Keith Duggan finds Offaly's Michael Duignan content but a little contrite for a previous sin

You're sitting in front of a car park pay barrier frantically scrambling for coins when Michael Duignan ambles into view, an easy grin filling his countenance.

"Stuck for change? Hang on," he says, returning to his car.

"You're punctual," he offers, when you finally get parked, as though keeping time is a novel phenomenon to him. It's a wet, grubby morning in Naas and the big man assures you there's no hurry.

What is it with Offaly folk? They seem to trip along to their own rhythms in that part of the world, unfussed and nonchalant, thriving on a mind-set which seems totally at odds with the highly-charged contemporary GAA. Thus, when the hurlers swept the country last summer, the fans were happy but not fazed. Isn't that why they entered the bloody thing, sure?

"I dunno, it's just the makeup of the people, it is always been that way. But there was a definite build-up in the relationship between the supporters and players last year which, I think, stemmed from the pitch protest in Croke Park after the Clare game."

Duignan was in the lounge bar with the others, ruing the end of their run when someone called him over to the window. Thousands of county folks, sitting on the turf. Tiananmen Square meets Croke Park.

"We couldn't believe it, it was the most incredible sight," says Duignan.

As history tells it, Offaly went on to blitz Clare and then subdued Kilkenny on a blinding afternoon, Duignan scything through for a late, flamboyant point which was just so Offaly.

"Someone said to me last week that I'd never forget the score. Truth is I hardly remember it now. The All-Ireland seems a good time ago now and what with injuries, we're a good bit down the pecking order again."

That score, though, was maybe a personal vindication for Duignan who was given a verbal roasting by the Clare fans for an untoward pull across David Forde's midriff. Half a stadium booing when the sliotar ran his way.

"I should have been sent off," he says emphatically. "To be honest, it might have been better I was because I feel like I've served 12 months out of it. You still get the jibes, even walking down the street in Ennis for the league, there were remarks. Look, it was wrong, we were nine (points) down, I was frustrated - probably more so with my own lads than anything and I reacted. I said I was sorry and to me it's over now. David got on with it, he still plays. That happens in hurling. I've taken plenty of belts. If I get a haircut, the barber'll say, Jesus, what happened your head."
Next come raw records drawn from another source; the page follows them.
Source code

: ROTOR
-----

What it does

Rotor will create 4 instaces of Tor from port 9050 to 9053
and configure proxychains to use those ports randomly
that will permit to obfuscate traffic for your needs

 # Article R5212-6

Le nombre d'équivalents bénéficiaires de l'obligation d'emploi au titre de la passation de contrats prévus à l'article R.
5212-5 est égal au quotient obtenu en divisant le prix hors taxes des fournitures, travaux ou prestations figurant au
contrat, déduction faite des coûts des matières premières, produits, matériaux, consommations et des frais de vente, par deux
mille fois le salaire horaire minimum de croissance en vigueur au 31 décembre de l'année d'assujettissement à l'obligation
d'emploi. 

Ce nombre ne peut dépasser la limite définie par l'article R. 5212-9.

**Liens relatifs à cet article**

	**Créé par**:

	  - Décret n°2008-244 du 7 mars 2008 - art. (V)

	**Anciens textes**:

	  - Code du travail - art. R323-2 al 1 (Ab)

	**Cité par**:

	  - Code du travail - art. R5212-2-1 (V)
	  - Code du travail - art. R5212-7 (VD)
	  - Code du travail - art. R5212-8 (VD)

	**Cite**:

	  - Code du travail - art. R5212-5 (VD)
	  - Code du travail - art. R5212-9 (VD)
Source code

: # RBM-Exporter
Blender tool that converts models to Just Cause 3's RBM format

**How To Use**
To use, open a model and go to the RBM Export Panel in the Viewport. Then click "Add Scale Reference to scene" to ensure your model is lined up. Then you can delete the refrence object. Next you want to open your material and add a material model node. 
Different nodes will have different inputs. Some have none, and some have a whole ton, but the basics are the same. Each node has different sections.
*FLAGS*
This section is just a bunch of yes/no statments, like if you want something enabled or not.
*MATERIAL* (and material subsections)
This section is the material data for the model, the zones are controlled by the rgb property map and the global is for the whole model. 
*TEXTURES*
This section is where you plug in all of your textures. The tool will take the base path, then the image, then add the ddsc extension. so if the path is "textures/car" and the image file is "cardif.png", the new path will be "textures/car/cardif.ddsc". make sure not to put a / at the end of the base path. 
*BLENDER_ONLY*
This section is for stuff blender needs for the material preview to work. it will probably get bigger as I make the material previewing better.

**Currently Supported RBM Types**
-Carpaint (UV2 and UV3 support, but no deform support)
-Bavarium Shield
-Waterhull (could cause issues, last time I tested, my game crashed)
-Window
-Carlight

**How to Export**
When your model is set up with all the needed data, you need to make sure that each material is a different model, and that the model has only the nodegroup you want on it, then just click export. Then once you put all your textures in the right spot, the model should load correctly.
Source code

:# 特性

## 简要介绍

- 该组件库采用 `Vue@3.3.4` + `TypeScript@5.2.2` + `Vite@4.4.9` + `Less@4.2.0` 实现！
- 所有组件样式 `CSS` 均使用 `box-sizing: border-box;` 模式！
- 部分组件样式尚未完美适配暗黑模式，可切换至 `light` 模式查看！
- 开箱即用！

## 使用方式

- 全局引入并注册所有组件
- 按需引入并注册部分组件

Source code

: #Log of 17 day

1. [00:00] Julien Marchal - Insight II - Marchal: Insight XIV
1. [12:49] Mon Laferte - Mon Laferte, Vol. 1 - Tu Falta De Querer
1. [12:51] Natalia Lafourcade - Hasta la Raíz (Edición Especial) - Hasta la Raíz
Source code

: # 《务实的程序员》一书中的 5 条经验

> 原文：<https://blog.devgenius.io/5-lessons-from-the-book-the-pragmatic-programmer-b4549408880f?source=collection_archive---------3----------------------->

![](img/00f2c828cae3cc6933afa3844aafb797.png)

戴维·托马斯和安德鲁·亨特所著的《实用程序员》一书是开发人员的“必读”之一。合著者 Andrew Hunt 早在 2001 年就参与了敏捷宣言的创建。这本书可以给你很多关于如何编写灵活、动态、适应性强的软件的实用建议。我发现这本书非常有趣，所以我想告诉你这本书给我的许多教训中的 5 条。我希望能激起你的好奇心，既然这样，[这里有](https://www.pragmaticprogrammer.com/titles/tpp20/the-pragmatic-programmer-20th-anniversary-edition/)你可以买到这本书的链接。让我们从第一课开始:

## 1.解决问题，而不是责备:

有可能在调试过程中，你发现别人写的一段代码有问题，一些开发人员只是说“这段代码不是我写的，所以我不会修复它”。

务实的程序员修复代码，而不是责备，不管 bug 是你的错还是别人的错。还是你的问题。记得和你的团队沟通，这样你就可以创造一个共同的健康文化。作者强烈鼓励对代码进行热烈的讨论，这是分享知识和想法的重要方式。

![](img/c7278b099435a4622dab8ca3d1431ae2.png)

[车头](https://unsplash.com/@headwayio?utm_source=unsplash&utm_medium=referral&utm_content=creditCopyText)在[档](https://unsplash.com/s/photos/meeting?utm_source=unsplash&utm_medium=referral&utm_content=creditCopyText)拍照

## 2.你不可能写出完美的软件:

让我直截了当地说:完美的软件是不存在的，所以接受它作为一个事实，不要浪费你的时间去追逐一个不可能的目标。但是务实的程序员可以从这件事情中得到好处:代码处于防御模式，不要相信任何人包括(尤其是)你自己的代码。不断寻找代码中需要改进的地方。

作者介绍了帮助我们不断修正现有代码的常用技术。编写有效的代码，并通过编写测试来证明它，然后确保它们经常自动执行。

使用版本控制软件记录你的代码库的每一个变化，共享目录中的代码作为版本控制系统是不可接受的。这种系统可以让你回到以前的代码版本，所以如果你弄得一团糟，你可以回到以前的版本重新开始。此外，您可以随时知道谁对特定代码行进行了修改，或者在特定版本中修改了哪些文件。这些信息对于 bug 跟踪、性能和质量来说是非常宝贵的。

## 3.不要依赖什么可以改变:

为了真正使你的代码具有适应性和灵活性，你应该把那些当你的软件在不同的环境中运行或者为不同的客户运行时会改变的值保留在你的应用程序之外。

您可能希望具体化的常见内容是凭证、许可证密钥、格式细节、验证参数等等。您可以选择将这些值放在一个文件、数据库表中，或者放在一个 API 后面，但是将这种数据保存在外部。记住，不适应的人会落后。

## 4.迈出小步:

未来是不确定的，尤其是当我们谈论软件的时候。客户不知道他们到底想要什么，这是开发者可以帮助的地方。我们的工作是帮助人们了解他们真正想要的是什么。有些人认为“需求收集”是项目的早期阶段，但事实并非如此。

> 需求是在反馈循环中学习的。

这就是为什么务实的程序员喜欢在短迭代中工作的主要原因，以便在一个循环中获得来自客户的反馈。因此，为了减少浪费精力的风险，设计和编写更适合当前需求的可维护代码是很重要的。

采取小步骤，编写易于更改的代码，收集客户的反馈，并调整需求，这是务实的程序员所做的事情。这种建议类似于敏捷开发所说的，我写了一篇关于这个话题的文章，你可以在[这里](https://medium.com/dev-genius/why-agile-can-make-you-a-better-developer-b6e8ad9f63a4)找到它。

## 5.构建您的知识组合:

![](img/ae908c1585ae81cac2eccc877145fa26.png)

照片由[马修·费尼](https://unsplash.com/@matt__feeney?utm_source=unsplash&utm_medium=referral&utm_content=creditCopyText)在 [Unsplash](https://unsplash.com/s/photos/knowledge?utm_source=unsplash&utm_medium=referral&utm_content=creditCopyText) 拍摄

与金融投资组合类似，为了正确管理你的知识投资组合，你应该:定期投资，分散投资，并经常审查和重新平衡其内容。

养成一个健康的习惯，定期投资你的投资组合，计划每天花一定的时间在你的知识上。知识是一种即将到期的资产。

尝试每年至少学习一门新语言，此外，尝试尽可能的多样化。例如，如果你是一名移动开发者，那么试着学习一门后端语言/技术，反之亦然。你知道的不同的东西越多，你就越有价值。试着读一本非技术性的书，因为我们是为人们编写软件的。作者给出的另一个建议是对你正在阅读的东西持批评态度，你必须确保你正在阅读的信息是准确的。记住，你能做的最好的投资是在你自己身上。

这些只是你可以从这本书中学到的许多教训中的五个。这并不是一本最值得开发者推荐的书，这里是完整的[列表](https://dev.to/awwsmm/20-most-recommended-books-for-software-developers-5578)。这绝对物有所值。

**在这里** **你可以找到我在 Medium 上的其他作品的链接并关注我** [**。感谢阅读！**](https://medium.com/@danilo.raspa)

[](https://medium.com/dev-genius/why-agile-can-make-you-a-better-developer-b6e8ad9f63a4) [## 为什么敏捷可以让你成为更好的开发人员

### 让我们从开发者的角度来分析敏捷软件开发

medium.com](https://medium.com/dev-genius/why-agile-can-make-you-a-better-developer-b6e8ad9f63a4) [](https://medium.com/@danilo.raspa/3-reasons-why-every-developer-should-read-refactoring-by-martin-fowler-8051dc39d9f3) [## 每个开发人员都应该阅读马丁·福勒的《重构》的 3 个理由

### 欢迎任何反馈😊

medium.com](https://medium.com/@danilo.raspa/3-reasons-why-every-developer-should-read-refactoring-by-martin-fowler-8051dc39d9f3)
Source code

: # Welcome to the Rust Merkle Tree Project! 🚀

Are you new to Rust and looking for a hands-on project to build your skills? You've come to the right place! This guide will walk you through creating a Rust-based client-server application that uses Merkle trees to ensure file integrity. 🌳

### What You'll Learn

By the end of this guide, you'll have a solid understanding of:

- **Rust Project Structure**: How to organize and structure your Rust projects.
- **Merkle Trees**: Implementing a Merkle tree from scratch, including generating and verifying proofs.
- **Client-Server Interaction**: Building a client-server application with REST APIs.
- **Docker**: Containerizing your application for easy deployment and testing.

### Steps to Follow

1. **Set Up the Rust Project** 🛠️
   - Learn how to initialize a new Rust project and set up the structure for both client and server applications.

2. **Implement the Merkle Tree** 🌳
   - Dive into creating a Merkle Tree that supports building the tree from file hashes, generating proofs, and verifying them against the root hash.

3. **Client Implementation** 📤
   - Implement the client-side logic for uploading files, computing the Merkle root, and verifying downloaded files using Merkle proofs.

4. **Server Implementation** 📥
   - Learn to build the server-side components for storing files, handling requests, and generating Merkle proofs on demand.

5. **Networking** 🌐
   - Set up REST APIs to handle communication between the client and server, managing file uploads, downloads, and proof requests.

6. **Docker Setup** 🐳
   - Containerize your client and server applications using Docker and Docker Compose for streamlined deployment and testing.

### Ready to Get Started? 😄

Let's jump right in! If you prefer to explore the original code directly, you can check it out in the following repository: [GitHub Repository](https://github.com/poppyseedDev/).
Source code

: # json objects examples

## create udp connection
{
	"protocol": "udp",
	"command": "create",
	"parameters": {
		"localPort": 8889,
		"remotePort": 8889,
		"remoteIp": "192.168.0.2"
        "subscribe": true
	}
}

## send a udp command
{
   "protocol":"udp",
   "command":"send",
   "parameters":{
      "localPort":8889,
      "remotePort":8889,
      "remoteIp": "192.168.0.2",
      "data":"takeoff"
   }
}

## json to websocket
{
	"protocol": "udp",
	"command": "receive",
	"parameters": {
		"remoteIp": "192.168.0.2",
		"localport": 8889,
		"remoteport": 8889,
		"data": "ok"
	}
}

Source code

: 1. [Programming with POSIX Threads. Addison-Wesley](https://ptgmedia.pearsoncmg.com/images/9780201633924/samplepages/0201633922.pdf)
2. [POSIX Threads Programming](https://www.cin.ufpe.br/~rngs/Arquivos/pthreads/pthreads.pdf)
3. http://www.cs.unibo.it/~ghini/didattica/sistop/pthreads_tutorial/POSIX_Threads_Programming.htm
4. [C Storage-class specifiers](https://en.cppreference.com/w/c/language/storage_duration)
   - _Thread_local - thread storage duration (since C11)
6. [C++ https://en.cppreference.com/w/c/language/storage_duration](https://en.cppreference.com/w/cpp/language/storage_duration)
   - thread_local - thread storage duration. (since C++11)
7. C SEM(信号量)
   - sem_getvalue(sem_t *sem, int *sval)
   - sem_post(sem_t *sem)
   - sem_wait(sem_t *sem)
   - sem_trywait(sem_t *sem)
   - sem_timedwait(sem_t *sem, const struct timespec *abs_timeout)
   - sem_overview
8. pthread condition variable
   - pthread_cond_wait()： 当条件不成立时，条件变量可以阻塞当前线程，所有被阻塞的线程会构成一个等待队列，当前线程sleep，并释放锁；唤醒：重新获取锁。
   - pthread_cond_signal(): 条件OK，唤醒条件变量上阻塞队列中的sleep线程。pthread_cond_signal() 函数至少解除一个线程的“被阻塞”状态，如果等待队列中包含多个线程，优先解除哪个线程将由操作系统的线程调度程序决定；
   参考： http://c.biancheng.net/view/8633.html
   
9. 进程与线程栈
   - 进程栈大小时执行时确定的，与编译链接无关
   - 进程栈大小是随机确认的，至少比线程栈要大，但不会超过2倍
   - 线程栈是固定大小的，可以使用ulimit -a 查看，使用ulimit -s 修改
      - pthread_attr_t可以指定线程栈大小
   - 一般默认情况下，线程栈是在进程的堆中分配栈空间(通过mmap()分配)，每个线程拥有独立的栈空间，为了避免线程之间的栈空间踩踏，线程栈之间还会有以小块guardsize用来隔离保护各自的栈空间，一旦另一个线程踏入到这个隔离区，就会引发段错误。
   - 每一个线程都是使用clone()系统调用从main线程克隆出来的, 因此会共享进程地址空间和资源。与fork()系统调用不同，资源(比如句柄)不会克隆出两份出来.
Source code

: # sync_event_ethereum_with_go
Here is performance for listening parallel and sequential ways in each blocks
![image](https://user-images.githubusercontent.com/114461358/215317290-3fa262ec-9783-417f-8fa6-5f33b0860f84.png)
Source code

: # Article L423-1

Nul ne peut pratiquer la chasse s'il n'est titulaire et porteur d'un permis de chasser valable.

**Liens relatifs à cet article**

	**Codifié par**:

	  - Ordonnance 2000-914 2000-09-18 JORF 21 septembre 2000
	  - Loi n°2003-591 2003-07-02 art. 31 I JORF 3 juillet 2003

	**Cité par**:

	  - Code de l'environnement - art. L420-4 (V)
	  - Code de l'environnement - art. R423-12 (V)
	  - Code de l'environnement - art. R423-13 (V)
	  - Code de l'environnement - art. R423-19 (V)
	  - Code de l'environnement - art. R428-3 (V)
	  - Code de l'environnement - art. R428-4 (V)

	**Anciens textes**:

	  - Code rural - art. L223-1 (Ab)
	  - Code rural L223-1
After the champagne days ended, Offaly returned to the league with an apparent reluctance which bordered on the obdurate. Their enigma value increased as the mediocre results mounted. But they are hankering after the dry days ahead. The notion that Offaly hurlers are magicians who just turn it on for kicks is something to keep the spirits up when they are running ball-breaking drills.

"We don't go as mad on the training as other counties. But maybe we play on that, too. But we put in fierce work with Babs (Keating) early on last year, under Johnny Murray. Maybe we gambled on the Wexford game hoping to get a run later on. It was risky, but it worked. This year we have to be sharp from the start."

All of this is said matter-of-factly, but there is still a marvellously unknowable quality about Offaly, as if even they themselves can't fathom their freakish swings from the heavenly to downright awful.

All Duignan knows is that the last eight or so years have been fun. Undeniably hard sometimes for his wife Edele, yes, and tough now that they have a 15-month-old son Sean.

But when his Sundays are free forever he'll look back with fondness. And isn't that the right way?